- _Work task_
Whenever a line in the records below holds the string "dashboard", copy it out.

Extracted data entries

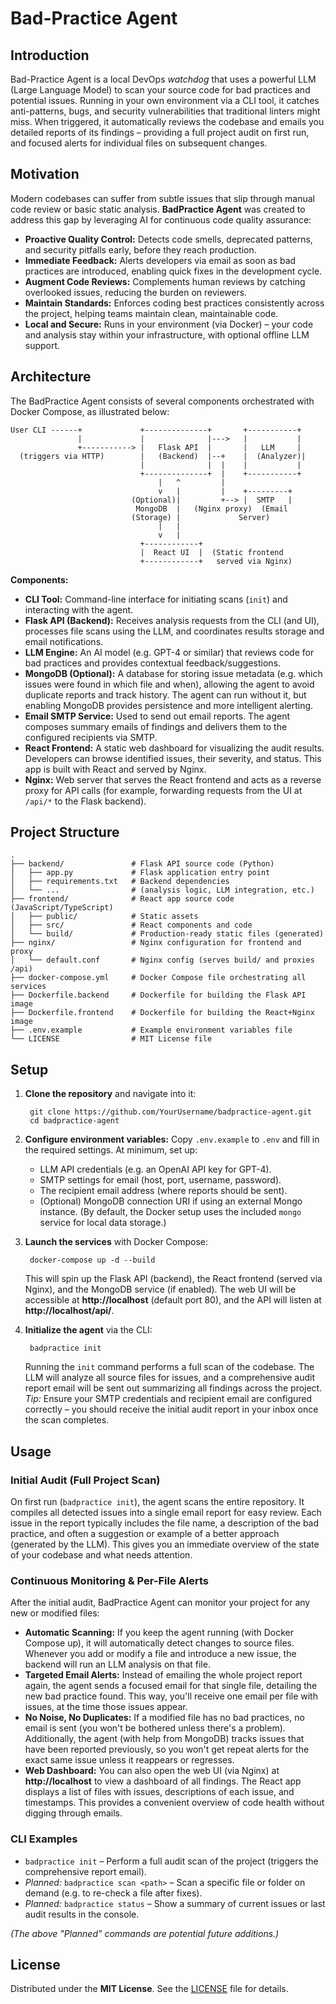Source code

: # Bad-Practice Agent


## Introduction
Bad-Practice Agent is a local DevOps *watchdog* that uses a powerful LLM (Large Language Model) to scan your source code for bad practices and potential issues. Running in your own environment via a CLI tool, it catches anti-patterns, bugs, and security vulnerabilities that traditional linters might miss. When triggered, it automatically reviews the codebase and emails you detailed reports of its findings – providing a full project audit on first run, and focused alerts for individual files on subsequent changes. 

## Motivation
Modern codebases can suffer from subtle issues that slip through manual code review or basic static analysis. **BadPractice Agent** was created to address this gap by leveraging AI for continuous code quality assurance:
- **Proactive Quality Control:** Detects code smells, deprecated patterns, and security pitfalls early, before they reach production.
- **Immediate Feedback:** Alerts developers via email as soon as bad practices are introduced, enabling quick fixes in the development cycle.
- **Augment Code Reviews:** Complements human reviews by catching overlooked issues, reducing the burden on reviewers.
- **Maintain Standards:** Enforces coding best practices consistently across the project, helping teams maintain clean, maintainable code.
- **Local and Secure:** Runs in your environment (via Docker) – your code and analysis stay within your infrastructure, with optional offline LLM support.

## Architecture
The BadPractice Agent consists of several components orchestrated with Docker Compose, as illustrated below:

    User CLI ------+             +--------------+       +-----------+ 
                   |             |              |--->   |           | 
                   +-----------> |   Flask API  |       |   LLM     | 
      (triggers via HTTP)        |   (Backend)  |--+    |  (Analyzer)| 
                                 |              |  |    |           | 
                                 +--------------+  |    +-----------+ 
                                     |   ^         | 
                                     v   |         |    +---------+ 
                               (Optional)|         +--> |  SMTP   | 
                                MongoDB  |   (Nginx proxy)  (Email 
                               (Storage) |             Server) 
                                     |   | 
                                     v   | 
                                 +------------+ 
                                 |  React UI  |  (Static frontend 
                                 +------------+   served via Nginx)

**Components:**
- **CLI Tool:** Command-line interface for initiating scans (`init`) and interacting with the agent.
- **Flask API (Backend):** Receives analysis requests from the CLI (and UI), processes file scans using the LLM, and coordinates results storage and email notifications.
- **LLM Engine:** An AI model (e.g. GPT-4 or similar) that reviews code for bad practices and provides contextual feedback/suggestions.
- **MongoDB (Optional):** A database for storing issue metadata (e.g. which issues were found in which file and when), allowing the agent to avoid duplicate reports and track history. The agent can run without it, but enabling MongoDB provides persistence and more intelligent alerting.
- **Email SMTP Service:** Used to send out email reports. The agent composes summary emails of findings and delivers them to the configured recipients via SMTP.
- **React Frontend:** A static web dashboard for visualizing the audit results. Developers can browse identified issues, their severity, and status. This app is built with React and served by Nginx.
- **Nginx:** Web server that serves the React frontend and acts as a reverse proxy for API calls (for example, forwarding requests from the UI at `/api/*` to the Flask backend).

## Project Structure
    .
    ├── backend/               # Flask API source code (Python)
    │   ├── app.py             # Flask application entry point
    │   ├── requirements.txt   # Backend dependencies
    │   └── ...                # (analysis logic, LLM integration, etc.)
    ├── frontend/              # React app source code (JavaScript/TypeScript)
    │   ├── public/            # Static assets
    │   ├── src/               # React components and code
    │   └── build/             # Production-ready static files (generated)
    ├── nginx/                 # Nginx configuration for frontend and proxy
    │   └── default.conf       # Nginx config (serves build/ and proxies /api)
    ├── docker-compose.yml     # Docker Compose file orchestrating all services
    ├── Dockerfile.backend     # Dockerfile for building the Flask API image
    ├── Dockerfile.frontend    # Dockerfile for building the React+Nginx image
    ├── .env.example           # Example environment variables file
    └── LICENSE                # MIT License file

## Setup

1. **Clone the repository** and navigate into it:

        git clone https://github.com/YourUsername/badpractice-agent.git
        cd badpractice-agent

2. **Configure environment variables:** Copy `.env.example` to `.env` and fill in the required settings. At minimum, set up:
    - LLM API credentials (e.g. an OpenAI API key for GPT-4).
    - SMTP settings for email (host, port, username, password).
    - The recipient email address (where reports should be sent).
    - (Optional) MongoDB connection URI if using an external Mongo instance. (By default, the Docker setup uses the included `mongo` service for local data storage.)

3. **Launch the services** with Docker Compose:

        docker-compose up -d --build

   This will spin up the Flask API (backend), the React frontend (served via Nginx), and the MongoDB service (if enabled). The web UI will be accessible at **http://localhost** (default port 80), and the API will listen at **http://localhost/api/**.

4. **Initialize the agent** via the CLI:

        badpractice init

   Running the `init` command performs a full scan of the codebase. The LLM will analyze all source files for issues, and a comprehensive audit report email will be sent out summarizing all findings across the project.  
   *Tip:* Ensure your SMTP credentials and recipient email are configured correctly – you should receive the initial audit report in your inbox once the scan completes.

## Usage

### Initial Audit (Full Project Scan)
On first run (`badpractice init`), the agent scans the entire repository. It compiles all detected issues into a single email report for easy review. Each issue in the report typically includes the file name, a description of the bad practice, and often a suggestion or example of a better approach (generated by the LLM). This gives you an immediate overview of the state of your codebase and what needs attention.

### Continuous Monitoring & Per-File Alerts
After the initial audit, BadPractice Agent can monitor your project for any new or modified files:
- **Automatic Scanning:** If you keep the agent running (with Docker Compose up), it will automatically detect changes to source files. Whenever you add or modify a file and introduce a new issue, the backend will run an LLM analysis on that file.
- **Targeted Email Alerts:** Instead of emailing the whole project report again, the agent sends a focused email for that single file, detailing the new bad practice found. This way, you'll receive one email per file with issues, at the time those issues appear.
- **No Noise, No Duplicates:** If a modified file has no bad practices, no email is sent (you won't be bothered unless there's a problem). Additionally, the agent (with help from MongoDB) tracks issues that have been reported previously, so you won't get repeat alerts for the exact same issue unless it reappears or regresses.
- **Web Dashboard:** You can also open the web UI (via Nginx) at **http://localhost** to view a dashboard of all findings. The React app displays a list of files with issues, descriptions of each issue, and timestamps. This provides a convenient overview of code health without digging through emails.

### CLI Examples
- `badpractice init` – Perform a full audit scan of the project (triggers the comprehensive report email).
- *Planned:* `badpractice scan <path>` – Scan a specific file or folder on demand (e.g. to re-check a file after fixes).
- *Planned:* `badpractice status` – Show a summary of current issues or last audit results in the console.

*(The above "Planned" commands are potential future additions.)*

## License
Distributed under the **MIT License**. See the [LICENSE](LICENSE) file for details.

- _Answer space_
- **React Frontend:** A static web dashboard for visualizing the audit results. Developers can browse identified issues, their severity, and status. This app is built with React and served by Nginx.
- **Web Dashboard:** You can also open the web UI (via Nginx) at **http://localhost** to view a dashboard of all findings. The React app displays a list of files with issues, descriptions of each issue, and timestamps. This provides a convenient overview of code health without digging through emails.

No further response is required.